Exercise
Only certain lines below are wanted: those starting at the line containing "For the operator with" and ending at the line containing "which always returns \(T\)", both included, each retyped exactly.
%%
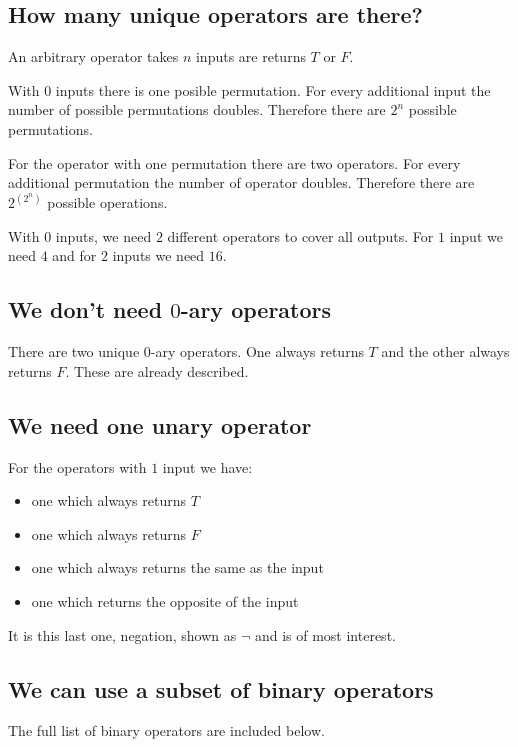\subsection{How many unique operators are there?}

An arbitrary operator takes \(n\) inputs are returns \(T\) or \(F\).

With \(0\) inputs there is one posible permutation. For every additional input the number of possible permutations doubles. Therefore there are \(2^n\) possible permutations.

For the operator with one permutation there are two operators. For every additional permutation the number of operator doubles. Therefore there are \(2^{(2^n)}\) possible operations.

With \(0\) inputs, we need \(2\) different operators to cover all outputs. For \(1\) input we need \(4\) and for \(2\) inputs we need \(16\).

\subsection{We don't need \(0\)-ary operators}

There are two unique \(0\)-ary operators. One always returns \(T\) and the other always returns \(F\). These are already described.

\subsection{We need one unary operator}

For the operators with \(1\) input we have:

\begin{itemize}
\item one which always returns \(T\)
\item one which always returns \(F\)
\item one which always returns the same as the input
\item one which returns the opposite of the input
\end{itemize}

It is this last one, negation, shown as \(\neg \) and is of most interest.

\subsection{We can use a subset of binary operators}

The full list of binary operators are included below.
%%
Written solution
For the operator with one permutation there are two operators. For every additional permutation the number of operator doubles. Therefore there are \(2^{(2^n)}\) possible operations.

With \(0\) inputs, we need \(2\) different operators to cover all outputs. For \(1\) input we need \(4\) and for \(2\) inputs we need \(16\).

\subsection{We don't need \(0\)-ary operators}

There are two unique \(0\)-ary operators. One always returns \(T\) and the other always returns \(F\). These are already described.

\subsection{We need one unary operator}

For the operators with \(1\) input we have:

\begin{itemize}
\item one which always returns \(T\)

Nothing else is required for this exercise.